Konsumsi kertas yang sangat tinggi di Indonesia harus diimbangi dengan daur ulang. Daur ulang kertas dapat mengurangi emisi gas rumah kaca. Jika kertas dibuang tanpa didaur ulang, kertas akan terurai secara anaerob dan menghasilkan gas metana. Seperti kita ketahui bersama, gas metana dapat mengakibatkan pemanasan global. Jika dibandingkan dengan gas karbondioksida, gas metana 20 kali lipat lebih signifikan dalam meningkatkan suhu bumi.
Sebelum menjadi sampah, kertas diproduksi dengan membutuhkan banyak energi dan air. Untuk menghasilkan satu kilogram kertas, dibutuhkan air sebanyak 324 liter yang artinya dibutuhkan seliter air untuk menghasilkan tiga lembar kertas. Satu rim atau 500 lembar kertas A4 membutuhkan satu batang pohon berusia lima tahun. Belum lagi limbah yang dihasilkan dari produksi kertas, tak main-main mencapai satu ton limbah padat dan 72.200 liter limbah cair. Selain itu, produksi satu ton kertas juga menghasilkan gas karbondioksida sebanyak kurang lebih 2,6 ton, setara dengan emisi gas buang yang dihasilkan oleh mobil selama enam bulan.
Sampah kertas mengisi 28% dari sampah padat yang ada di tempat pembuangan sampah (TPA). Satu ton sampah kertas membutuhkan ruang TPA sebesar 3,3 km3. Pemerintah beranggapan bahwa produksi sampah yang tinggi mengakibatkan banyak TPA baru harus dibuat. Sedangkan realita di lapangan adalah banyak penolakan dari masyarakat terhadap pembangunan TPA di dekat tempat tinggal mereka. TPA hanya akan menghasilkan bau yang menyengat dan menjadi sarang penyakit. Belum lagi resiko kebakaran yang sewaktu-waktu bisa terjadi. Oleh karena itu, untuk mengurangi jumlah TPA perlu dilakukan daur ulang sampah kertas.

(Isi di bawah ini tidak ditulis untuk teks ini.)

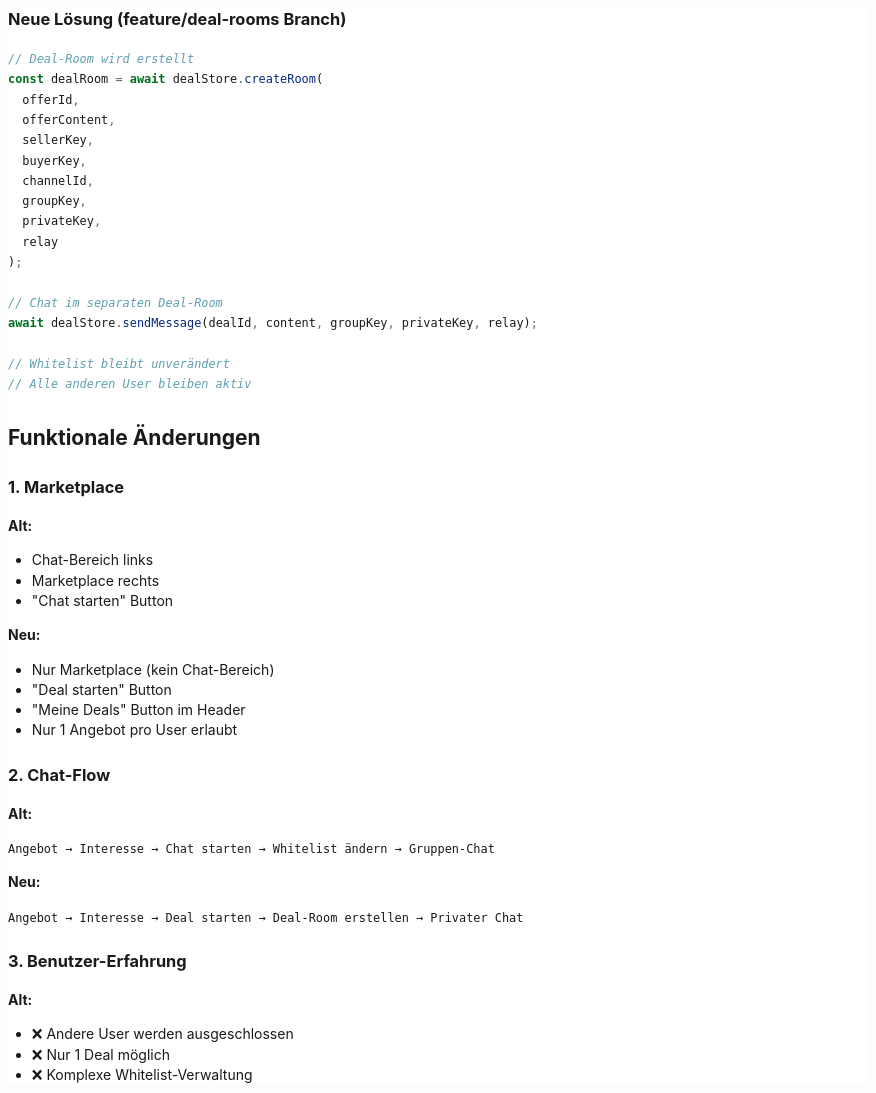 ### Neue Lösung (feature/deal-rooms Branch)
```typescript
// Deal-Room wird erstellt
const dealRoom = await dealStore.createRoom(
  offerId,
  offerContent,
  sellerKey,
  buyerKey,
  channelId,
  groupKey,
  privateKey,
  relay
);

// Chat im separaten Deal-Room
await dealStore.sendMessage(dealId, content, groupKey, privateKey, relay);

// Whitelist bleibt unverändert
// Alle anderen User bleiben aktiv
```

## Funktionale Änderungen

### 1. Marketplace
**Alt:**
- Chat-Bereich links
- Marketplace rechts
- "Chat starten" Button

**Neu:**
- Nur Marketplace (kein Chat-Bereich)
- "Deal starten" Button
- "Meine Deals" Button im Header
- Nur 1 Angebot pro User erlaubt

### 2. Chat-Flow
**Alt:**
```
Angebot → Interesse → Chat starten → Whitelist ändern → Gruppen-Chat
```

**Neu:**
```
Angebot → Interesse → Deal starten → Deal-Room erstellen → Privater Chat
```

### 3. Benutzer-Erfahrung
**Alt:**
- ❌ Andere User werden ausgeschlossen
- ❌ Nur 1 Deal möglich
- ❌ Komplexe Whitelist-Verwaltung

Sampah kertas dapat didaur ulang sebanyak 5-7 kali. Sekali kertas didaur ulang, serat yang terkandung di dalamnya akan memendek. Serat yang telah terlalu pendek tidak dapat digunakan untuk produksi kertas. Meskipun demikian, limbah serat kertas yang terlalu pendek dapat dijadikan kompos. Produksi kertas dari daur ulang kertas membutuhkan energi yang jauh lebih sedikit. Satu ton sampah kertas yang didaur ulang menjadi kertas baru menghemat air sebanyak 7.000 galon 628,5 galon bahan bakar, dan 4000 Kwh listrik (Onondaga Resource Recovery Center). Selain itu, mendaur ulang satu ton sampah kertas akan menyelamatkan 17 batang pohon (Purdue Research Foundation and US Environmental Protection Agency, 1996).
Faktanya, setiap tahun Indonesia kehilangan hutan setara dengan luas Pulau Bali karena penebangan pohon untuk produksi kertas. Jika Indonesia memiliki pusat daur ulang kertas di setiap daerah, jumlah sampah kertas akan jauh menurun.
Diatas telah disebutkan bahwa konsumsi kertas per orang di Indonesia adalah sebanyak 11 rim/tahun. Artinya, rakyat Indonesia memproduksi sampah kertas sebanyak hampir tiga miliar rim per tahun. Sungguh jumlah yang sangat fantastis. Jika Indonesia memiliki pusat daur ulang kertas di setiap daerah, jumlah sampah kertas akan jauh menurun. Selain itu, penghematan energi yang dapat dilakukan adalah sebagai berikut:
> Sebanyak 375.000 pohon terselamatkan, artinya Indonesia akan bebas dari bencana banjir dan tanah longsor yang diakibatkan oleh hutan yang gundul.
> Hemat 2.750.000 kiloliter minyak, artinya sumber daya alam yang tidak dapat diperbaharui akan tertampung lebih banyak.
> Hemat 218.487.500 kiloliter air, artinya Indonesia akan bebas dari bencana kekeringan dan kesulitan air bersih.
> Hemat 366.437.500.000 Kwh listrik, artinya akan jauh menakan biaya listrik di Indonesia.
Berdasarkan data Kementerian Lingkungan Hidup dan Kehutanan Republik Indonesia, pada tahun 2017 luas hutan di Indonesia sebesar 133.300.543 hektar. Luas hutan di Indonesia pada tahun 2045 akan bertambah sebanyak 16.148.000 hektar akibat produksi kertas dari daur ulang, bukan dari penebangan batang pohon. Positifnya, julukan Indonesia sebagai paru-paru dunia akan melekat abadi dengan total luas hutan sebesar 149.484.543 hektar pada tahun 2045.